** The data follows **

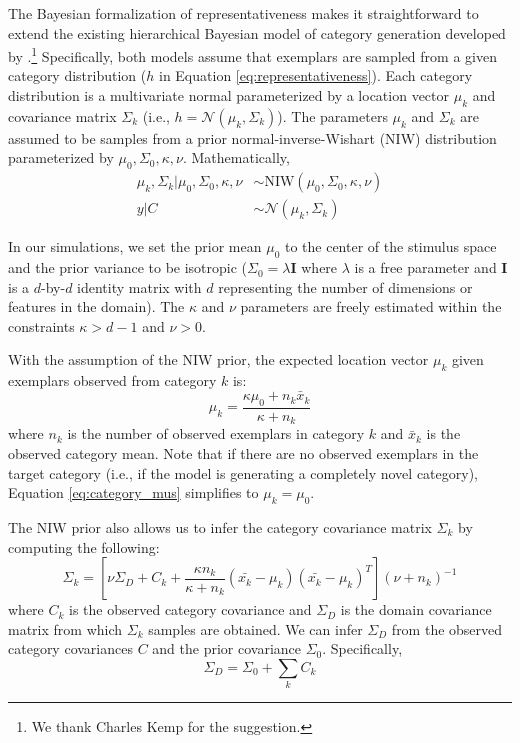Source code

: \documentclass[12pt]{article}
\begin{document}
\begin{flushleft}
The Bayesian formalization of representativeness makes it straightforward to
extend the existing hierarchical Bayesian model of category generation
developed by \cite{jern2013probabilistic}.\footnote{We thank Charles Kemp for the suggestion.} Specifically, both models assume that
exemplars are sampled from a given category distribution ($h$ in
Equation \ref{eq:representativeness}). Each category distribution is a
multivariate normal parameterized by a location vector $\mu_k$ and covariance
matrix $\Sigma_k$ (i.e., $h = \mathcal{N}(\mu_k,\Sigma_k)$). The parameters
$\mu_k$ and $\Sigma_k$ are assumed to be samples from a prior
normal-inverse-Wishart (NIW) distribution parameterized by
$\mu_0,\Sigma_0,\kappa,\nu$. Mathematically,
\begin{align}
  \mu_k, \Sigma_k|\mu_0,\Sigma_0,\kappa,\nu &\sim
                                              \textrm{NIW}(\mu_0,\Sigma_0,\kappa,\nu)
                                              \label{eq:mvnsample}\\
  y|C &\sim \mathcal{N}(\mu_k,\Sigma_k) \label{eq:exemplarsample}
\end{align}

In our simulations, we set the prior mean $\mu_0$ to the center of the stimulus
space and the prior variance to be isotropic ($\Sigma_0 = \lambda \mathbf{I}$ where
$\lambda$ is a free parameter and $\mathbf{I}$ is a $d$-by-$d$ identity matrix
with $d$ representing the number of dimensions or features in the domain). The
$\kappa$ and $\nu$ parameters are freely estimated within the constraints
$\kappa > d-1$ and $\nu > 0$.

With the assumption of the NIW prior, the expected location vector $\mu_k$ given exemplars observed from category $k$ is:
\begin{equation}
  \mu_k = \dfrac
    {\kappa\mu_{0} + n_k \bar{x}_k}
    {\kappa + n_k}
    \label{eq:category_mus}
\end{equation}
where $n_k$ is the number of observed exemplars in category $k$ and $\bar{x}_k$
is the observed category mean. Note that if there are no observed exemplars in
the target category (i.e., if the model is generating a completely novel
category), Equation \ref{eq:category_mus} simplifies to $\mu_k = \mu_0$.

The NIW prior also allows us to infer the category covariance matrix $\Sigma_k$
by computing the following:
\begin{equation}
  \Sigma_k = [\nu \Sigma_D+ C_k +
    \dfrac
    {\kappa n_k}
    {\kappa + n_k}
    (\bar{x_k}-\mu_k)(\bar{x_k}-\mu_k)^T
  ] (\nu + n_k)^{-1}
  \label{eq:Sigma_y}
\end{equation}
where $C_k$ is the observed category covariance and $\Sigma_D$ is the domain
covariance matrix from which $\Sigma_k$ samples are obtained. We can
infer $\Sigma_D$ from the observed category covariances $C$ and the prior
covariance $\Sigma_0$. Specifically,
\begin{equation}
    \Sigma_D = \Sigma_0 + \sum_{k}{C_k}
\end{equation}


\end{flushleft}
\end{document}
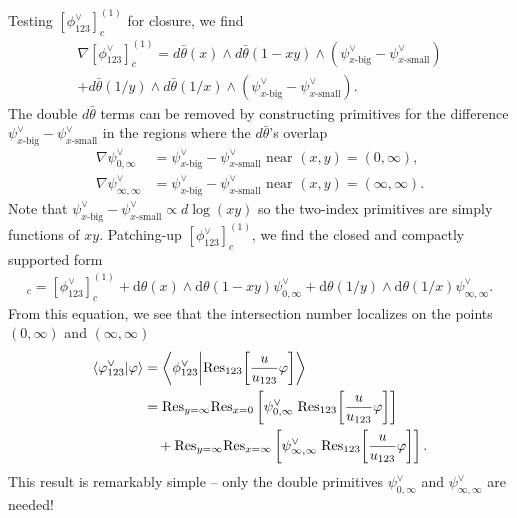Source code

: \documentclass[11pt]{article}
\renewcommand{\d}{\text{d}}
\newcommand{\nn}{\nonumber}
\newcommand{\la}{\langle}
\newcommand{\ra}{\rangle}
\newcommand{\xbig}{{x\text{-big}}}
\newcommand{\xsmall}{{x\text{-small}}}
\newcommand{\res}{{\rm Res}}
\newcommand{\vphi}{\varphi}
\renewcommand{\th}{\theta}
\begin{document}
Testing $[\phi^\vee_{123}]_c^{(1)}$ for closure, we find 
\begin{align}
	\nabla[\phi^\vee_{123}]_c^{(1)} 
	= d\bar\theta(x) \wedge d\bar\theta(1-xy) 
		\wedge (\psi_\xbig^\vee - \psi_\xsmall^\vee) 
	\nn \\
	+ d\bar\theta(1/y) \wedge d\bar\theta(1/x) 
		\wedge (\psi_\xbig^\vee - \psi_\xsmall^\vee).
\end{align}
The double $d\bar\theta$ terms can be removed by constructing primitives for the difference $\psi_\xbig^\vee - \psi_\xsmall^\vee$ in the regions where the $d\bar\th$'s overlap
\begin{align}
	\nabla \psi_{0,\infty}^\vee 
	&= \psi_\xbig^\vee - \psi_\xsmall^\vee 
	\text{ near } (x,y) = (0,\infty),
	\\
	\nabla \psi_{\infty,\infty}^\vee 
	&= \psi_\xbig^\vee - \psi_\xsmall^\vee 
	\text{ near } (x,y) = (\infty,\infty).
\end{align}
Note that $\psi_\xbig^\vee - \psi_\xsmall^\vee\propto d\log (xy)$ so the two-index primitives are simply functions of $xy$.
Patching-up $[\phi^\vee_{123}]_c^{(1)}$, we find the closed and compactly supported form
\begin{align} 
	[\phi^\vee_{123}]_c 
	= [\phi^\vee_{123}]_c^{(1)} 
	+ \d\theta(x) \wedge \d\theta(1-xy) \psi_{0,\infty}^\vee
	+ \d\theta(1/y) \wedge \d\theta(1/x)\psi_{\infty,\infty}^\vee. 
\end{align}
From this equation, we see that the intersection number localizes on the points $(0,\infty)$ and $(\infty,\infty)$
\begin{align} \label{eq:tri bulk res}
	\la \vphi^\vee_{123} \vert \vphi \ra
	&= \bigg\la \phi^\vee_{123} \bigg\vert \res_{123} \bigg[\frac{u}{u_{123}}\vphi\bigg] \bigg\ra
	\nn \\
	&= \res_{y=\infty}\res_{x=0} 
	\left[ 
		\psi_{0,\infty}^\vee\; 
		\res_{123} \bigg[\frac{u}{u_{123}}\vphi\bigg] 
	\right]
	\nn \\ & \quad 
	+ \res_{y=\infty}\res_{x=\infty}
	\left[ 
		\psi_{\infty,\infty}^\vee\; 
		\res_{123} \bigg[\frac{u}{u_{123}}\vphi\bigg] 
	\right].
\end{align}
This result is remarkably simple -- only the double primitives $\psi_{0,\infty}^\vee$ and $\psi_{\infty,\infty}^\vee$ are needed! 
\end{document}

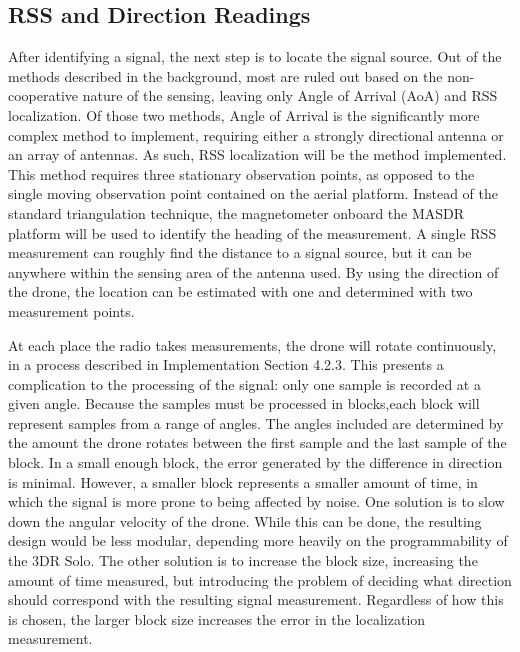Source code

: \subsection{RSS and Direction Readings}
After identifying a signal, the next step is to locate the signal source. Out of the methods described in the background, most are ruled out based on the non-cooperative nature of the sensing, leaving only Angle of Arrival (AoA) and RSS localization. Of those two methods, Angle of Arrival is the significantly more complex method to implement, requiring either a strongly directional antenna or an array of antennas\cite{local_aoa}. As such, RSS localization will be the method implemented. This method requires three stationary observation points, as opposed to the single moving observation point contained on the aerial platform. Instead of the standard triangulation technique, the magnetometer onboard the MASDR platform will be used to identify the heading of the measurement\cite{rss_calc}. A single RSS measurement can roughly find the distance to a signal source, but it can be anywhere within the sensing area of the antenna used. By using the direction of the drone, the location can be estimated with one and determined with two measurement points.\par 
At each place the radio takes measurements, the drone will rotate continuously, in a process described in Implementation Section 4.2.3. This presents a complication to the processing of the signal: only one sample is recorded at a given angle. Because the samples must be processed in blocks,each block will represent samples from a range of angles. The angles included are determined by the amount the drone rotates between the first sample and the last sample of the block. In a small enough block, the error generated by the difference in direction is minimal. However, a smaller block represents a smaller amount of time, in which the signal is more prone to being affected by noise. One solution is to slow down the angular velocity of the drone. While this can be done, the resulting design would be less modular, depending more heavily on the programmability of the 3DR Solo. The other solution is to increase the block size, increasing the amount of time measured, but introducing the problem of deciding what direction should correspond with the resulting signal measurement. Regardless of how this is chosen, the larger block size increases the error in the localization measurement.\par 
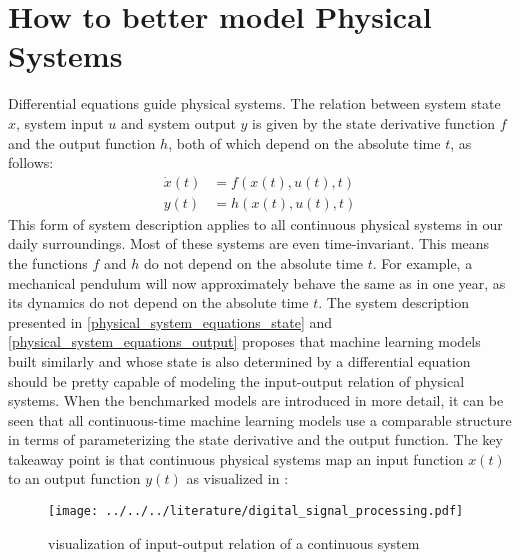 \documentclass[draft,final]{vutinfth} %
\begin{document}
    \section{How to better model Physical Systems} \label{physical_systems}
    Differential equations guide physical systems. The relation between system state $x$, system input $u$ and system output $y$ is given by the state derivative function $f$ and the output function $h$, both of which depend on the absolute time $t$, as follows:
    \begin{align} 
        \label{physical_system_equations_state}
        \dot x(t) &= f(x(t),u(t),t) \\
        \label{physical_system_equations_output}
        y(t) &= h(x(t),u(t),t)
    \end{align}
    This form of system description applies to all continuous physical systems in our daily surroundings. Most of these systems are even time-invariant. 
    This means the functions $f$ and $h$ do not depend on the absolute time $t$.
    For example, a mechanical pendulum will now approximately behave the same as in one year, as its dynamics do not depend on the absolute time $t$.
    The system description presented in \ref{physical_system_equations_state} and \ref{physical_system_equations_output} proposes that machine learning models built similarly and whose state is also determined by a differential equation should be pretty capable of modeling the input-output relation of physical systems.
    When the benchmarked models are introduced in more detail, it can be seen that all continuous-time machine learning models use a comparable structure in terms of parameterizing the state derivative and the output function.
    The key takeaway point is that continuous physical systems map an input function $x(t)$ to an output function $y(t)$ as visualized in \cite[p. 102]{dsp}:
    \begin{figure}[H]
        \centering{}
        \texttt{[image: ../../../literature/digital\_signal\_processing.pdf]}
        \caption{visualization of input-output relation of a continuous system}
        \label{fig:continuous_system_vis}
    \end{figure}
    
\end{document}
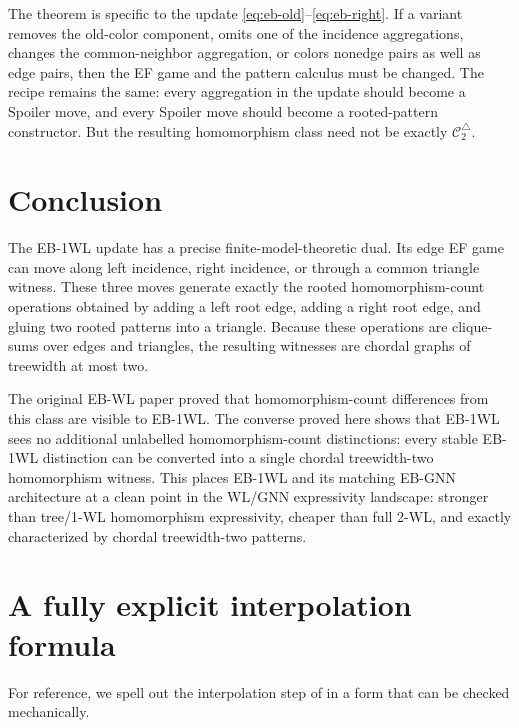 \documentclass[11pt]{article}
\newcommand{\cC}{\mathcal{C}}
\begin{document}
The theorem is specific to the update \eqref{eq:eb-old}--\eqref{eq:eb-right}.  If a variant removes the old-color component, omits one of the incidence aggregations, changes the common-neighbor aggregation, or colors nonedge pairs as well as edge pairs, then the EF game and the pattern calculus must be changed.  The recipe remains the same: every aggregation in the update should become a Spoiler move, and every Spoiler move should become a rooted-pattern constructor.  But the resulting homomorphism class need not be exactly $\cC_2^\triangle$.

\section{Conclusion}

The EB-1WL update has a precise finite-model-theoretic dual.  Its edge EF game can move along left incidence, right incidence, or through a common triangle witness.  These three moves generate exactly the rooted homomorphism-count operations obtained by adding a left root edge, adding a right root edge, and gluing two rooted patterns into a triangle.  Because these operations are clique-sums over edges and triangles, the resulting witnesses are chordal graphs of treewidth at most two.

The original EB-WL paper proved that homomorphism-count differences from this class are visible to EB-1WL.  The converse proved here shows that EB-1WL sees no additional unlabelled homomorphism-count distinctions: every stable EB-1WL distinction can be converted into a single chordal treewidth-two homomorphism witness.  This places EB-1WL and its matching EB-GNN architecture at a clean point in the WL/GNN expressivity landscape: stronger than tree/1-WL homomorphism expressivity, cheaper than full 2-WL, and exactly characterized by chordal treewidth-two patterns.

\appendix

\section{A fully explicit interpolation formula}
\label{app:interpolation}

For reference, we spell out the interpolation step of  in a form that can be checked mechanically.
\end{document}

** End of The data **

■ **Work order**: Retype exactly the lines above, from the one with "d\bar\theta(1/y) \wedge d\bar\theta(1/x)" through the one with "Note that $\psi_\xbig^\vee", inclusive.

■ **Result**:
	+ d\bar\theta(1/y) \wedge d\bar\theta(1/x) 
		\wedge (\psi_\xbig^\vee - \psi_\xsmall^\vee).
\end{align}
The double $d\bar\theta$ terms can be removed by constructing primitives for the difference $\psi_\xbig^\vee - \psi_\xsmall^\vee$ in the regions where the $d\bar\th$'s overlap
\begin{align}
	\nabla \psi_{0,\infty}^\vee 
	&= \psi_\xbig^\vee - \psi_\xsmall^\vee 
	\text{ near } (x,y) = (0,\infty),
	\\
	\nabla \psi_{\infty,\infty}^\vee 
	&= \psi_\xbig^\vee - \psi_\xsmall^\vee 
	\text{ near } (x,y) = (\infty,\infty).
\end{align}
Note that $\psi_\xbig^\vee - \psi_\xsmall^\vee\propto d\log (xy)$ so the two-index primitives are simply functions of $xy$.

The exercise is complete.